[Source data]

════

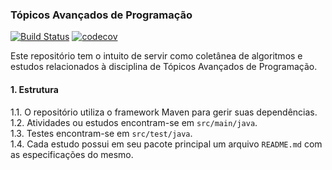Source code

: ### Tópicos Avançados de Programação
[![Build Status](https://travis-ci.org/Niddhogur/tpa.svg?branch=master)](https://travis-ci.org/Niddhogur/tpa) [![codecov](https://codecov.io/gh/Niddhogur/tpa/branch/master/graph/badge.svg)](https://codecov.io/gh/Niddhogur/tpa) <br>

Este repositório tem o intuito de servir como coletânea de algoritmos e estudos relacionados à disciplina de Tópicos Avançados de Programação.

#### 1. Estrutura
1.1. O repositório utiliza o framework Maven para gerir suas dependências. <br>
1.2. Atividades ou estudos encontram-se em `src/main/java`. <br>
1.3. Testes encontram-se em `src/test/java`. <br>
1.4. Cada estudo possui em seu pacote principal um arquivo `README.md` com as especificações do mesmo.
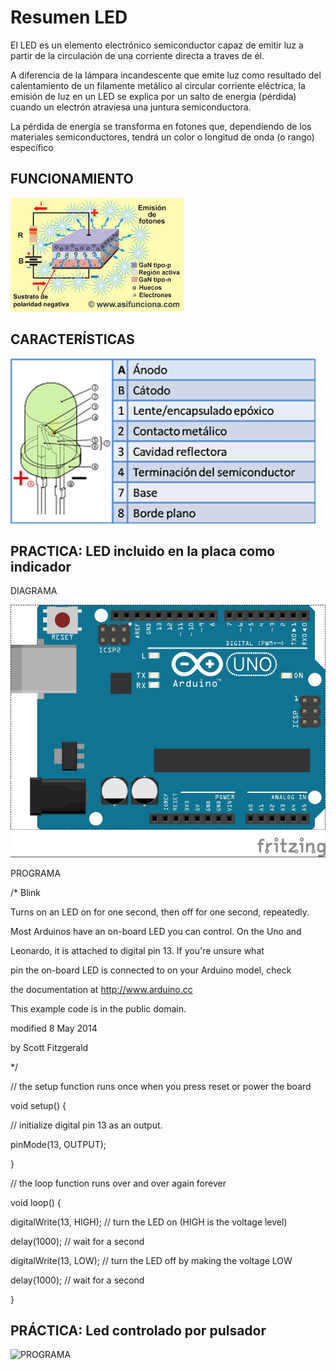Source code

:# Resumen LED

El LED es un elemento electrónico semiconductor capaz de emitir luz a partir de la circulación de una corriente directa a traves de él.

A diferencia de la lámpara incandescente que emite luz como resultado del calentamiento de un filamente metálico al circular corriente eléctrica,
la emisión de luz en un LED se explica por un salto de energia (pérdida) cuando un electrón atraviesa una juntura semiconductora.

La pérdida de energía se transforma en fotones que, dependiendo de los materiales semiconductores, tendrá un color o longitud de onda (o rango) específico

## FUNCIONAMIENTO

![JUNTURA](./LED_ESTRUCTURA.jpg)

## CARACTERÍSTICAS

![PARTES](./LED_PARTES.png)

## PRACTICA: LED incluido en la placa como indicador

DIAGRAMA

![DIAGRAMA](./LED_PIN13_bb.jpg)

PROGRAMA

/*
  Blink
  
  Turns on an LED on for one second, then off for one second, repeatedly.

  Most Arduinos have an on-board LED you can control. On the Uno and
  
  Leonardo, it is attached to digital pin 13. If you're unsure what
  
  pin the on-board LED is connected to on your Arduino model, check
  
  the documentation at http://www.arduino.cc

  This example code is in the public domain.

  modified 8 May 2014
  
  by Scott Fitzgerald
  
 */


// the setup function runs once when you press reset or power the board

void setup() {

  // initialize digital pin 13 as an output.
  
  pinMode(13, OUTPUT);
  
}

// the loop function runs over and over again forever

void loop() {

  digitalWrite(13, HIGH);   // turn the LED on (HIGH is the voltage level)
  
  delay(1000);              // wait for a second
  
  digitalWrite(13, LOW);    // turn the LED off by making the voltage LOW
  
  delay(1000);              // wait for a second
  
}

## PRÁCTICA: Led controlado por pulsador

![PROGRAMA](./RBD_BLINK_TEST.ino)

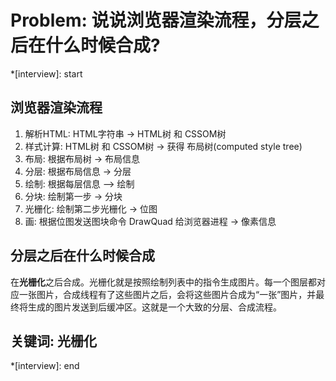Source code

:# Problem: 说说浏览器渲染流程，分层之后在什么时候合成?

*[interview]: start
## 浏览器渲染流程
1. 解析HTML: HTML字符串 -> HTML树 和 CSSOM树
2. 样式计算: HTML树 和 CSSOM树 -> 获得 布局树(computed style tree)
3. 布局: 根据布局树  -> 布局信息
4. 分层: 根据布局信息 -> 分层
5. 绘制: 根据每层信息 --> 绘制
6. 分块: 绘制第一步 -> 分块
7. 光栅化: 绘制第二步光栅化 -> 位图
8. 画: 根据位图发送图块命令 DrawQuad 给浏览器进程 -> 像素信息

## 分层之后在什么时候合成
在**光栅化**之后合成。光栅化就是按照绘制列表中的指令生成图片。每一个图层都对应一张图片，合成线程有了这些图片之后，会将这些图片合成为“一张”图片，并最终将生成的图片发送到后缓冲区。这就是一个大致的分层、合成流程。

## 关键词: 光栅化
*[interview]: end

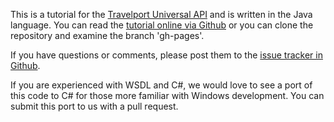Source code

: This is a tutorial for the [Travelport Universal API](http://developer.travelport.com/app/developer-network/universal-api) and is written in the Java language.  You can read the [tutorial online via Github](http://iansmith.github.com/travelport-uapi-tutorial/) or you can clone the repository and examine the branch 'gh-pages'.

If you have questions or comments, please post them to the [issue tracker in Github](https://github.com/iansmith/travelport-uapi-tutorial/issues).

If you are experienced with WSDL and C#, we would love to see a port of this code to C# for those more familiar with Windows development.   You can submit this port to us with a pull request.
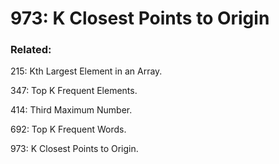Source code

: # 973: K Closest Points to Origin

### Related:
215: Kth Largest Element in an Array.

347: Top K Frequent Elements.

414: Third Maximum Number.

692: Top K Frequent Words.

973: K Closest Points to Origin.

════

● **Task**:
Keep every word of the records and none of the pictures when you print them again.

● **Reply to the exercise**:
Source code

: ### Tópicos Avançados de Programação
[![Build Status](https://travis-ci.org/Niddhogur/tpa.svg?branch=master)](https://travis-ci.org/Niddhogur/tpa) [![codecov](https://codecov.io/gh/Niddhogur/tpa/branch/master/graph/badge.svg)](https://codecov.io/gh/Niddhogur/tpa) <br>

Este repositório tem o intuito de servir como coletânea de algoritmos e estudos relacionados à disciplina de Tópicos Avançados de Programação.

#### 1. Estrutura
1.1. O repositório utiliza o framework Maven para gerir suas dependências. <br>
1.2. Atividades ou estudos encontram-se em `src/main/java`. <br>
1.3. Testes encontram-se em `src/test/java`. <br>
1.4. Cada estudo possui em seu pacote principal um arquivo `README.md` com as especificações do mesmo.
Source code

:# Resumen LED

El LED es un elemento electrónico semiconductor capaz de emitir luz a partir de la circulación de una corriente directa a traves de él.

A diferencia de la lámpara incandescente que emite luz como resultado del calentamiento de un filamente metálico al circular corriente eléctrica,
la emisión de luz en un LED se explica por un salto de energia (pérdida) cuando un electrón atraviesa una juntura semiconductora.

La pérdida de energía se transforma en fotones que, dependiendo de los materiales semiconductores, tendrá un color o longitud de onda (o rango) específico

## FUNCIONAMIENTO

![JUNTURA](./LED_ESTRUCTURA.jpg)

## CARACTERÍSTICAS

![PARTES](./LED_PARTES.png)

## PRACTICA: LED incluido en la placa como indicador

DIAGRAMA

![DIAGRAMA](./LED_PIN13_bb.jpg)

PROGRAMA

/*
  Blink
  
  Turns on an LED on for one second, then off for one second, repeatedly.

  Most Arduinos have an on-board LED you can control. On the Uno and
  
  Leonardo, it is attached to digital pin 13. If you're unsure what
  
  pin the on-board LED is connected to on your Arduino model, check
  
  the documentation at http://www.arduino.cc

  This example code is in the public domain.

  modified 8 May 2014
  
  by Scott Fitzgerald
  
 */


// the setup function runs once when you press reset or power the board

void setup() {

  // initialize digital pin 13 as an output.
  
  pinMode(13, OUTPUT);
  
}

// the loop function runs over and over again forever

void loop() {

  digitalWrite(13, HIGH);   // turn the LED on (HIGH is the voltage level)
  
  delay(1000);              // wait for a second
  
  digitalWrite(13, LOW);    // turn the LED off by making the voltage LOW
  
  delay(1000);              // wait for a second
  
}

## PRÁCTICA: Led controlado por pulsador

![PROGRAMA](./RBD_BLINK_TEST.ino)

Source code

:# Problem: 说说浏览器渲染流程，分层之后在什么时候合成?

*[interview]: start
## 浏览器渲染流程
1. 解析HTML: HTML字符串 -> HTML树 和 CSSOM树
2. 样式计算: HTML树 和 CSSOM树 -> 获得 布局树(computed style tree)
3. 布局: 根据布局树  -> 布局信息
4. 分层: 根据布局信息 -> 分层
5. 绘制: 根据每层信息 --> 绘制
6. 分块: 绘制第一步 -> 分块
7. 光栅化: 绘制第二步光栅化 -> 位图
8. 画: 根据位图发送图块命令 DrawQuad 给浏览器进程 -> 像素信息

## 分层之后在什么时候合成
在**光栅化**之后合成。光栅化就是按照绘制列表中的指令生成图片。每一个图层都对应一张图片，合成线程有了这些图片之后，会将这些图片合成为“一张”图片，并最终将生成的图片发送到后缓冲区。这就是一个大致的分层、合成流程。

## 关键词: 光栅化
*[interview]: end

Source code

: This is a tutorial for the [Travelport Universal API](http://developer.travelport.com/app/developer-network/universal-api) and is written in the Java language.  You can read the [tutorial online via Github](http://iansmith.github.com/travelport-uapi-tutorial/) or you can clone the repository and examine the branch 'gh-pages'.

If you have questions or comments, please post them to the [issue tracker in Github](https://github.com/iansmith/travelport-uapi-tutorial/issues).

If you are experienced with WSDL and C#, we would love to see a port of this code to C# for those more familiar with Windows development.   You can submit this port to us with a pull request.
Source code

: # 973: K Closest Points to Origin

### Related:
215: Kth Largest Element in an Array.

347: Top K Frequent Elements.

414: Third Maximum Number.

692: Top K Frequent Words.

973: K Closest Points to Origin.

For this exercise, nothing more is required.